Entscheidungsstichwort (Thema)
Arbeitslosengeld II. sozialgerichtliches Verfahren. Klageerhebung. stationäre Unterbringung. Pauschalierungsgrundsatz. keine Anrechnung der Verpflegung als Einkommen. keine Anwendbarkeit der AlgIIV als Ermächtigungsgrundlage mangels Bestimmtheit
Leitsatz (amtlich)
1. Zu den sozialprozessrechtlichen Anforderungen an die Klageerhebung.
2. Die einem Empfänger von Grundsicherungsleistungen während einer stationären Reha-Maßnahme gewährte Verpflegung ist weder Einkommen iS von § 11 SGB 2 noch bedarfsdeckend iS von § 20 SGB 2.
3. Die AlgIIV findet deshalb keine Anwendung.
4. Soweit die AlgIIV so ausgelegt wird, als erlaube sie eine Anrechnung von bereitgestellter Vollverpflegung als Einkommen, kann dem aus Rechtsgründen nicht gefolgt werden, weil § 13 SGB 2 unter Berücksichtigung der Anforderungen von Art 80 GG insoweit nicht als Ermächtigungsgrundlage herangezogen werden kann, denn dieser räumt lediglich die Ermächtigung ein, Einkommen von der Anrechnung auszunehmen (entgegen LSG Celle-Bremen vom 29.1.2007 - L 13 AS 14/06 ER = FEVS 58, 543 und Anschluss an LSG Celle-Bremen vom 30.7.2007 - L 8 AS 186/07 ER = info also 2007, 263).
Tenor
Der einstweiligen Rechtsschutz versagende Beschluss des Sozialgerichts Lüneburg vom 12.Dezember2007 wird aufgehoben.

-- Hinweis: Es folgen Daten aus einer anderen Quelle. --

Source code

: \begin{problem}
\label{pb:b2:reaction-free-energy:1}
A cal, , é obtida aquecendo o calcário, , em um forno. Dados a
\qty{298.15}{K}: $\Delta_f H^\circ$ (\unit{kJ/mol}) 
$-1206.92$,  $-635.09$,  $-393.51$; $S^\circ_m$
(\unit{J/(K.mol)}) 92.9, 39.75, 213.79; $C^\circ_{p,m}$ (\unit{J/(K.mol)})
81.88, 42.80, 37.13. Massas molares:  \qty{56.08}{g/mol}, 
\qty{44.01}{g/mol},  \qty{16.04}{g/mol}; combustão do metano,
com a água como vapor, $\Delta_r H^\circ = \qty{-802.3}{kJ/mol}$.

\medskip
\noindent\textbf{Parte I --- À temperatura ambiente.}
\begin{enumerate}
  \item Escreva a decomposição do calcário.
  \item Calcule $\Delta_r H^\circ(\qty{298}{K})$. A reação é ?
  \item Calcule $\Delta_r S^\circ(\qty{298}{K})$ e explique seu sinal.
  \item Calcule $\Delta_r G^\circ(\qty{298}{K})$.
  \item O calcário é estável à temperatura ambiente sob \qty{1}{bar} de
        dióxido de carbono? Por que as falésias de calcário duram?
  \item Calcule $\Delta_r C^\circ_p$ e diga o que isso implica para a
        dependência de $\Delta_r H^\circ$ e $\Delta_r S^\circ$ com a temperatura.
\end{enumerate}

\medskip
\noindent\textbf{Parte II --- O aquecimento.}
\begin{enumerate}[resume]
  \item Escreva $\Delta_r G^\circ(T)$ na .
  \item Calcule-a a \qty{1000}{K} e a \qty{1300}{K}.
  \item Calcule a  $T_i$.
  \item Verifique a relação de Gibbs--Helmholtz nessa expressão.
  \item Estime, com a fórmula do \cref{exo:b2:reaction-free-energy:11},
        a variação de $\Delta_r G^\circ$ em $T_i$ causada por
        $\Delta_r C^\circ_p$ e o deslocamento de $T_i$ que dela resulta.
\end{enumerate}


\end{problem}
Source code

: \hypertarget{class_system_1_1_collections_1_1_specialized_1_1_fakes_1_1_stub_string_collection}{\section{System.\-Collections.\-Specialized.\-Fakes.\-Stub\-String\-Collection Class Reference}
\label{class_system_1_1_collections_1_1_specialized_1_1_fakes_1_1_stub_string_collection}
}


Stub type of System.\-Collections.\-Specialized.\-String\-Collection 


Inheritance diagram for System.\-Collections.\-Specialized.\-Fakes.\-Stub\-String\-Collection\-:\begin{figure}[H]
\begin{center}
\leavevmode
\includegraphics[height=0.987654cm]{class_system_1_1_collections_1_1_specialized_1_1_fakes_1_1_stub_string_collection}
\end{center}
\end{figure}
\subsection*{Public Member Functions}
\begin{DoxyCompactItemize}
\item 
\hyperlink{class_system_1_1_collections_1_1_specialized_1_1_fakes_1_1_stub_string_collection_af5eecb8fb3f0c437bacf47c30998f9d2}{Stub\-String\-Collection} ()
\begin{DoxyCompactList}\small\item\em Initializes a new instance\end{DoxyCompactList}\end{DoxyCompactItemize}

Die Beschwerdegegnerin wird im Wege der einstweiligen Anordnung verpflichtet, der Beschwerdeführerin ab 5.Dezember2007 Grundsicherungsleistungen ohne Abzug für eine Verpflegungspauschale zu leisten.
Die Beschwerdegegnerin hat die außergerichtlichen Kosten der Beschwerdeführerin zu tragen.
Gründe
I.
Die Beteiligten streiten im einstweiligen Rechtsschutzverfahren um die Rechtmäßigkeit eines Abzugs von den Grundsicherungsleistungen der Beschwerdeführerin nach dem Sozialgesetzbuch Zweites Buch - Grundsicherung für Arbeitsuchende (SGB II), weil diese im Rahmen eines stationären Aufenthaltes Verpflegung erhält.
Die 1987 geborene Beschwerdeführerin steht seit 2006 im laufenden Bezug von existenzsichernden Leistungen nach dem SGB II bei der Beschwerdegegnerin.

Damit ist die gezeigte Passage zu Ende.